(Beginning of Source data)

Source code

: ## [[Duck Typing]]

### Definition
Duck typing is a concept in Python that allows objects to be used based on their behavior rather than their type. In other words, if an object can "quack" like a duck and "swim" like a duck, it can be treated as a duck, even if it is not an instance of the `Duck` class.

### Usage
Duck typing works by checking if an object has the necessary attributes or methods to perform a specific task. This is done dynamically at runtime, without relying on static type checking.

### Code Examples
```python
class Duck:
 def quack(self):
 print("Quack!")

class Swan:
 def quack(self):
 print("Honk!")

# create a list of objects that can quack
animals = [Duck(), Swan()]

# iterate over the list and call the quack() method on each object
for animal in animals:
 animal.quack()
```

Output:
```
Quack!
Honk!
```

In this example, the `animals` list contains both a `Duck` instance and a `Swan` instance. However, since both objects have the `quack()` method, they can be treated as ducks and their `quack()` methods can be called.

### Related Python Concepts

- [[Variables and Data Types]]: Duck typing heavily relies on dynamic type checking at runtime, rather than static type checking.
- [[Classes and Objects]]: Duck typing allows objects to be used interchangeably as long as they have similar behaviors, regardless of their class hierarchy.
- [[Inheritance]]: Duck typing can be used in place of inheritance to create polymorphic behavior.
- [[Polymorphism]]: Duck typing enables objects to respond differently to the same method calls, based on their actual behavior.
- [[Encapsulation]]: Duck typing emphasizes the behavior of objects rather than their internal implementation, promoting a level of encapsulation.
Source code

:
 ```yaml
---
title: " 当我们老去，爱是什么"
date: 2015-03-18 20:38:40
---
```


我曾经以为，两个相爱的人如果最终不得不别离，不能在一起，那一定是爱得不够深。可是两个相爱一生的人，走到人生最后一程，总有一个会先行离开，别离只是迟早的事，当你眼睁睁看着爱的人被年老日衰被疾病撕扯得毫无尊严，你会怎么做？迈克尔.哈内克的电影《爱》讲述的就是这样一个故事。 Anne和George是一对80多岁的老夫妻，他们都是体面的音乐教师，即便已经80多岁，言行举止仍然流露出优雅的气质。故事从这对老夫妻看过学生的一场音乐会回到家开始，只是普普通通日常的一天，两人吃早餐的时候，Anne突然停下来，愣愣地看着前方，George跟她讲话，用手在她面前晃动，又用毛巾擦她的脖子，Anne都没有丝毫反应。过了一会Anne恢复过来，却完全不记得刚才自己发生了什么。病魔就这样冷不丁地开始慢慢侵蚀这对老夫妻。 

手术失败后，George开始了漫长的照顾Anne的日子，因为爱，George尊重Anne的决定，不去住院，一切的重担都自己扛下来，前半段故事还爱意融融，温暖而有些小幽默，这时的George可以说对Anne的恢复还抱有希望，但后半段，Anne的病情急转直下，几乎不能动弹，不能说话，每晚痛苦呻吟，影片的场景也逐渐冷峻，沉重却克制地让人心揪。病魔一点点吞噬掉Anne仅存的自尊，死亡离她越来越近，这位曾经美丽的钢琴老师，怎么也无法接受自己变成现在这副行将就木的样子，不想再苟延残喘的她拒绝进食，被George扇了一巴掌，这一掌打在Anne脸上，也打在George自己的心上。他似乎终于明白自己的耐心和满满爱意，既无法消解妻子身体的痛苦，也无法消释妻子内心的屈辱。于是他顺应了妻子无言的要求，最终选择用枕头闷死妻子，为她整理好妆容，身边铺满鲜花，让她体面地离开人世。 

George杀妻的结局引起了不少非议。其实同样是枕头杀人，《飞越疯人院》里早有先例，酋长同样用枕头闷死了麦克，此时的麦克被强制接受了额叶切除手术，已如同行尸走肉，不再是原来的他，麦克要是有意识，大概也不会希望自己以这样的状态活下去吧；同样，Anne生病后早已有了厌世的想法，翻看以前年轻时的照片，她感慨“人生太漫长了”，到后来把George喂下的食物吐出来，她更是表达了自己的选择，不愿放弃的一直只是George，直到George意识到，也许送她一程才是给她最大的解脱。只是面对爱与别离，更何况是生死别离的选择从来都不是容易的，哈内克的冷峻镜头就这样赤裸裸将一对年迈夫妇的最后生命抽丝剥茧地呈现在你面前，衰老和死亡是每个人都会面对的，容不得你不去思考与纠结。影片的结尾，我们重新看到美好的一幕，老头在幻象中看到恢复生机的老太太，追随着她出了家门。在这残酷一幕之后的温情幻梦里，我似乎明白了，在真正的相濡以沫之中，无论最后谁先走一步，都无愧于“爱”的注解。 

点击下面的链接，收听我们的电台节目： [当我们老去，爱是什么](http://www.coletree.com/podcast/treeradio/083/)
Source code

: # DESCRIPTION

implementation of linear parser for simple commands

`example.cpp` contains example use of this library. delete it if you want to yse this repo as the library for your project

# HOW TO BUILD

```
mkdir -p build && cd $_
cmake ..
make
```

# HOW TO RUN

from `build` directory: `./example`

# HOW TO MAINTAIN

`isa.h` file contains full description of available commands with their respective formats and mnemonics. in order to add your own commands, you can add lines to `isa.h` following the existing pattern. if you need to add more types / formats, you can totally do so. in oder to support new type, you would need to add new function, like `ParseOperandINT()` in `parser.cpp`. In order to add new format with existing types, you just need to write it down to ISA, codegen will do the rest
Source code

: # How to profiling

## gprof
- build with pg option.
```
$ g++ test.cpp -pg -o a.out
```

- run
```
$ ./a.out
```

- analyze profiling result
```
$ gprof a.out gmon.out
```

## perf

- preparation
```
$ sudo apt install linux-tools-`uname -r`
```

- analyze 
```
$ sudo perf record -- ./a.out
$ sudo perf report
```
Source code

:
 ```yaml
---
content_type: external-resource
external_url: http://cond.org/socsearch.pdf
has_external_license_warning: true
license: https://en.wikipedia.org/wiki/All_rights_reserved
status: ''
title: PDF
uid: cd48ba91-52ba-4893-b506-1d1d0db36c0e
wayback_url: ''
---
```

(End of Source data)

Exercise directions => Where a line above contains the word "than", copy that line.

Reply to the exercise =>
Duck typing is a concept in Python that allows objects to be used based on their behavior rather than their type. In other words, if an object can "quack" like a duck and "swim" like a duck, it can be treated as a duck, even if it is not an instance of the `Duck` class.
- [[Variables and Data Types]]: Duck typing heavily relies on dynamic type checking at runtime, rather than static type checking.
- [[Encapsulation]]: Duck typing emphasizes the behavior of objects rather than their internal implementation, promoting a level of encapsulation.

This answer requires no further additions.